> [What you have to do]
Without any pictures, restate the full set of records below exactly.

> [Listed entries]
──────

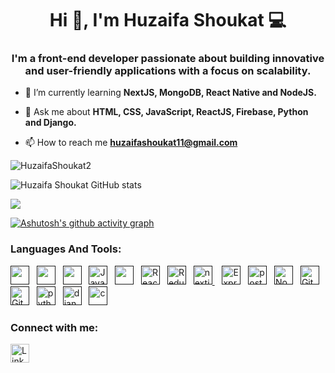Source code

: <h1 align="center">Hi 👋, I'm Huzaifa Shoukat ‍💻 </h1>
<h3 align="center">I'm a front-end developer passionate about building innovative and user-friendly applications with a focus on scalability.</h3>

- 🌱 I’m currently learning **NextJS, MongoDB, React Native and NodeJS.**

- 💬 Ask me about **HTML, CSS, JavaScript, ReactJS, Firebase, Python and Django.**

- 📫 How to reach me **huzaifashoukat11@gmail.com**
  
<p align="left"> <img src="https://komarev.com/ghpvc/?username=HuzaifaShoukat2&label=Profile%20views&color=0e75b6&style=flat" alt="HuzaifaShoukat2" /> </p>

![Huzaifa Shoukat GitHub stats](https://github-readme-stats.vercel.app/api?username=HuzaifaShoukat2&show_icons=true&bg_color=00000000)
<p><img align="center" src="http://github-readme-streak-stats.herokuapp.com?user=HuzaifaShoukat2&theme=dark&background=000000"/></p>

[![Ashutosh's github activity graph](https://github-readme-activity-graph.vercel.app/graph?username=HuziafaShoukat2&bg_color=000000&color=00ffee&line=ffffff&point=0008ff&area=true&hide_border=true)](https://github.com/ashutosh00710/github-readme-activity-graph)

### Languages And Tools:

<a href="" title="HTML" target="_blank" rel="noreferrer"><img src="https://www.vectorlogo.zone/logos/w3_html5/w3_html5-icon.svg" alt="" width="30" height="30"/></a>&nbsp;&nbsp;
<a href="" title="CSS" target="_blank" rel="noreferrer"><img src="https://www.vectorlogo.zone/logos/w3_css/w3_css-icon.svg" alt="" width="30" height="30"/></a>&nbsp;&nbsp;
<a href="" title="BOOTSTRAP" target="_blank" rel="noreferrer"><img src="https://www.vectorlogo.zone/logos/getbootstrap/getbootstrap-icon.svg" alt="" width="30" height="30"/></a>&nbsp;&nbsp;
<a href="" target="_blank" title="JavaScript" rel="noreferrer"><img src="https://www.freepnglogos.com/uploads/javascript-png/javascript-vector-logo-yellow-png-transparent-javascript-vector-12.png" alt="JavaScript" width="30" height="30"/></a>&nbsp;&nbsp;
<a href="" title="FIREBASE" target="_blank" rel="noreferrer"><img src="https://www.vectorlogo.zone/logos/firebase/firebase-icon.svg" alt="" width="30" height="30"/></a>&nbsp;&nbsp;
<a href="" target="_blank" title="ReactJS" rel="noreferrer"><img src="https://www.vectorlogo.zone/logos/reactjs/reactjs-icon.svg" alt="ReactJS" width="30" height="30"/></a>&nbsp;&nbsp;
<a href="" target="_blank" title="ReactJS" rel="noreferrer"><img src="https://www.vectorlogo.zone/logos/js_redux/js_redux-icon.svg" alt="Redux" width="30" height="30"/></a>&nbsp;&nbsp;
<a href="" title="NextJs" target="_blank" rel="noreferrer"><img src="https://cdn.worldvectorlogo.com/logos/nextjs-2.svg" alt="nextjs" width="30" height="30"/> </a>&nbsp;&nbsp;
<a href="" target="_blank" title="ExpressJs" rel="noreferrer"><img src="https://ajeetchaulagain.com/static/7cb4af597964b0911fe71cb2f8148d64/87351/express-js.png" alt="ExpressJS" width="30" height="30"/></a>&nbsp;&nbsp;
<a href="" title="Postman" target="_blank" rel="noreferrer"><img src="https://www.vectorlogo.zone/logos/getpostman/getpostman-icon.svg" alt="postman" width="30" height="30"/></a>&nbsp;&nbsp;
<a href="" target="_blank" title="Node.js" rel="noreferrer"><img src="https://www.vectorlogo.zone/logos/nodejs/nodejs-icon.svg" alt="Node.js" width="30" height="30"/></a>&nbsp;&nbsp;
<a href="" target="_blank" title="Git" rel="noreferrer"><img src="https://www.vectorlogo.zone/logos/git-scm/git-scm-icon.svg" alt="Git" width="30" height="30"/></a>&nbsp;&nbsp;
<a href="" target="_blank" title="GitHub" rel="noreferrer"><img src="https://www.vectorlogo.zone/logos/github/github-tile.svg" alt="GitHub" width="30" height="30"/></a>&nbsp;&nbsp;
<a href="" title="PYTHON" target="_blank" rel="noreferrer"><img src="https://www.vectorlogo.zone/logos/python/python-icon.svg" alt="python" width="30" height="30"/></a>&nbsp;&nbsp;
<a href="" title="DJANGO" target="_blank" rel="noreferrer"><img src="https://www.vectorlogo.zone/logos/djangoproject/djangoproject-icon.svg" alt="django" width="30" height="30"/></a>&nbsp;&nbsp;
<a href="" title="C" target="_blank" rel="noreferrer"><img src="https://www.vectorlogo.zone/logos/open-std_c/open-std_c-icon~alt.svg" alt="c" width="30" height="30"/></a>&nbsp;&nbsp;


<h3>Connect with me:</h3>

<a href="https://www.linkedin.com/in/HuzaifaShoukat2/" title="Huzaifa Khan" target="_blank" rel="noreferrer"><img src="https://www.vectorlogo.zone/logos/linkedin/linkedin-tile.svg" alt="LinkedIn" width="30" height="30"/></a>&nbsp;&nbsp;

──────

> [Problem solution]
Source code

: <h1 align="center">Hi 👋, I'm Huzaifa Shoukat ‍💻 </h1>
<h3 align="center">I'm a front-end developer passionate about building innovative and user-friendly applications with a focus on scalability.</h3>

- 🌱 I’m currently learning **NextJS, MongoDB, React Native and NodeJS.**

- 💬 Ask me about **HTML, CSS, JavaScript, ReactJS, Firebase, Python and Django.**

- 📫 How to reach me **huzaifashoukat11@gmail.com**
  
<p align="left"> <img src="https://komarev.com/ghpvc/?username=HuzaifaShoukat2&label=Profile%20views&color=0e75b6&style=flat" alt="HuzaifaShoukat2" /> </p>

![Huzaifa Shoukat GitHub stats](https://github-readme-stats.vercel.app/api?username=HuzaifaShoukat2&show_icons=true&bg_color=00000000)
<p><img align="center" src="http://github-readme-streak-stats.herokuapp.com?user=HuzaifaShoukat2&theme=dark&background=000000"/></p>

[![Ashutosh's github activity graph](https://github-readme-activity-graph.vercel.app/graph?username=HuziafaShoukat2&bg_color=000000&color=00ffee&line=ffffff&point=0008ff&area=true&hide_border=true)](https://github.com/ashutosh00710/github-readme-activity-graph)

### Languages And Tools:

<a href="" title="HTML" target="_blank" rel="noreferrer"><img src="https://www.vectorlogo.zone/logos/w3_html5/w3_html5-icon.svg" alt="" width="30" height="30"/></a>&nbsp;&nbsp;
<a href="" title="CSS" target="_blank" rel="noreferrer"><img src="https://www.vectorlogo.zone/logos/w3_css/w3_css-icon.svg" alt="" width="30" height="30"/></a>&nbsp;&nbsp;
<a href="" title="BOOTSTRAP" target="_blank" rel="noreferrer"><img src="https://www.vectorlogo.zone/logos/getbootstrap/getbootstrap-icon.svg" alt="" width="30" height="30"/></a>&nbsp;&nbsp;
<a href="" target="_blank" title="JavaScript" rel="noreferrer"><img src="https://www.freepnglogos.com/uploads/javascript-png/javascript-vector-logo-yellow-png-transparent-javascript-vector-12.png" alt="JavaScript" width="30" height="30"/></a>&nbsp;&nbsp;
<a href="" title="FIREBASE" target="_blank" rel="noreferrer"><img src="https://www.vectorlogo.zone/logos/firebase/firebase-icon.svg" alt="" width="30" height="30"/></a>&nbsp;&nbsp;
<a href="" target="_blank" title="ReactJS" rel="noreferrer"><img src="https://www.vectorlogo.zone/logos/reactjs/reactjs-icon.svg" alt="ReactJS" width="30" height="30"/></a>&nbsp;&nbsp;
<a href="" target="_blank" title="ReactJS" rel="noreferrer"><img src="https://www.vectorlogo.zone/logos/js_redux/js_redux-icon.svg" alt="Redux" width="30" height="30"/></a>&nbsp;&nbsp;
<a href="" title="NextJs" target="_blank" rel="noreferrer"><img src="https://cdn.worldvectorlogo.com/logos/nextjs-2.svg" alt="nextjs" width="30" height="30"/> </a>&nbsp;&nbsp;
<a href="" target="_blank" title="ExpressJs" rel="noreferrer"><img src="https://ajeetchaulagain.com/static/7cb4af597964b0911fe71cb2f8148d64/87351/express-js.png" alt="ExpressJS" width="30" height="30"/></a>&nbsp;&nbsp;
<a href="" title="Postman" target="_blank" rel="noreferrer"><img src="https://www.vectorlogo.zone/logos/getpostman/getpostman-icon.svg" alt="postman" width="30" height="30"/></a>&nbsp;&nbsp;
<a href="" target="_blank" title="Node.js" rel="noreferrer"><img src="https://www.vectorlogo.zone/logos/nodejs/nodejs-icon.svg" alt="Node.js" width="30" height="30"/></a>&nbsp;&nbsp;
<a href="" target="_blank" title="Git" rel="noreferrer"><img src="https://www.vectorlogo.zone/logos/git-scm/git-scm-icon.svg" alt="Git" width="30" height="30"/></a>&nbsp;&nbsp;
<a href="" target="_blank" title="GitHub" rel="noreferrer"><img src="https://www.vectorlogo.zone/logos/github/github-tile.svg" alt="GitHub" width="30" height="30"/></a>&nbsp;&nbsp;
<a href="" title="PYTHON" target="_blank" rel="noreferrer"><img src="https://www.vectorlogo.zone/logos/python/python-icon.svg" alt="python" width="30" height="30"/></a>&nbsp;&nbsp;
<a href="" title="DJANGO" target="_blank" rel="noreferrer"><img src="https://www.vectorlogo.zone/logos/djangoproject/djangoproject-icon.svg" alt="django" width="30" height="30"/></a>&nbsp;&nbsp;
<a href="" title="C" target="_blank" rel="noreferrer"><img src="https://www.vectorlogo.zone/logos/open-std_c/open-std_c-icon~alt.svg" alt="c" width="30" height="30"/></a>&nbsp;&nbsp;


<h3>Connect with me:</h3>

<a href="https://www.linkedin.com/in/HuzaifaShoukat2/" title="Huzaifa Khan" target="_blank" rel="noreferrer"><img src="https://www.vectorlogo.zone/logos/linkedin/linkedin-tile.svg" alt="LinkedIn" width="30" height="30"/></a>&nbsp;&nbsp;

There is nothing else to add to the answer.